Brian Hlavinka, vice president of Williams Energy's subsidiary New Energy Ventures, explained how his company is developing hydrogen projects within its existing natural gas infrastructure through blending methods. Williams Energy, which delivers 30% of the nation's natural gas daily, has been developing these kinds of hydrogen projects across the country, from Wyoming, to Oklahoma, Appalachia, the Pacific Northwest, the Southeast and the Gulf Coast.
Hlavinka said he was pleased to see provisions within the infrastructure bill invest nearly $10 billion for hydrogen research and development, and to support the creation of at least four hydrogen hubs, but he said that more needs to be done.
"We need help," Hlavinka said. "The R&D dollars are a great start. We believe other incentives are needed to really kick-start the development of a clean future, and hydrogen is a very important part of that."
Not all have been keen on the design of the incentive program as written. On Feb. 10, nearly 200 environmental groups from across the nation sent a letter to the House and Senate Committee on Appropriations criticizing any incentives that benefit fossil fuel companies, such as those that would be used to develop carbon capture and "blue" hydrogen projects.
While the tax credits would provide $3/kg of hydrogen produced using renewable energy, known as green hydrogen, credits valued between 60 cents/kg and $1.02/kg would also be available for production methods using steam methane reforming – a fossil fuel process – paired with carbon capture technology, known as blue hydrogen.

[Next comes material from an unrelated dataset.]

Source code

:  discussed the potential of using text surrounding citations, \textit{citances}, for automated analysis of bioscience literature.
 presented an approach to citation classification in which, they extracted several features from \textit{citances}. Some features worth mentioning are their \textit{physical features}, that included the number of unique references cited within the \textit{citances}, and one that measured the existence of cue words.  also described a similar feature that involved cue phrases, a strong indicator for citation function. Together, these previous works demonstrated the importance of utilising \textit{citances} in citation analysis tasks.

On Feb. 8, the Institute for Energy Economics and Financial Analysis released a study discouraging any public investment in carbon capture technologies and described blue hydrogen as a method that "stands on flimsy economic and environmental footing."

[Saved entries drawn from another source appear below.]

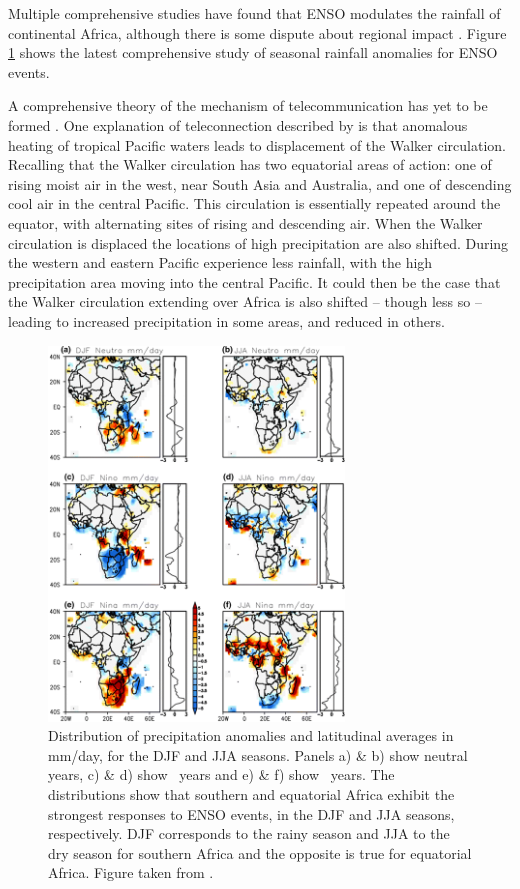 Multiple comprehensive studies \citep{ropelewski1987, ropelewski1989,
  nicholson1996} have found that ENSO modulates the rainfall of continental
Africa, although there is some dispute about regional impact
\citep{wolter1989}. Figure \ref{fig:enso_rainfall_anoms} shows the latest
comprehensive study of seasonal rainfall anomalies for ENSO events.

A comprehensive theory of the mechanism of telecommunication has yet to be formed
\citep{philander1990}. One explanation of teleconnection described by
\cite{joly2009} is that anomalous heating of tropical Pacific waters leads to
displacement of the Walker circulation. Recalling that the Walker circulation
has two equatorial areas of action: one of rising moist air in the west, near
South Asia and Australia, and one of descending cool air in the central
Pacific. This circulation is essentially repeated around the equator, with
alternating sites of rising and descending air. When the Walker circulation is
displaced the locations of high precipitation are also shifted. During \elnino{}
the western and eastern Pacific experience less rainfall, with the high
precipitation area moving into the central Pacific. It could then be the case
that the Walker circulation extending over Africa is also shifted -- though less
so -- leading to increased precipitation in some areas, and reduced in others.

\begin{figure}
  \centering
  \includegraphics[width=0.7\textwidth]{figures/enso_africa_rainfall_anoms}
  \caption{Distribution of precipitation anomalies and latitudinal averages in
    mm/day, for the DJF and JJA seasons. Panels a) \& b) show neutral years, c)
    \& d) show \elnino\ years and e) \& f) show \nina\ years. The distributions
    show that southern and equatorial Africa exhibit the strongest responses to
    ENSO events, in the DJF and JJA seasons, respectively. DJF corresponds to the
    rainy season and JJA to the dry season for southern Africa and the opposite
    is true for equatorial Africa. Figure taken from \cite{deoliveira2018}.}
  \label{fig:enso_rainfall_anoms}
\end{figure}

Meanwhile, companies up and down the hydrogen value chain felt encouraged by the Feb. 10 hearing, according to the trade group Hydrogen Forward.
"Today's hearing demonstrated that there is broad, bipartisan support for the development of hydrogen as a low- to no-carbon resource capable of powering the U.S. economy and achieving climate goals," a Hydrogen Forward spokesperson said. "While Congress's support for hydrogen hubs was a critical first step, we know that additional policy support will be necessary to ensure hydrogen can deliver on its full economic and climate promise."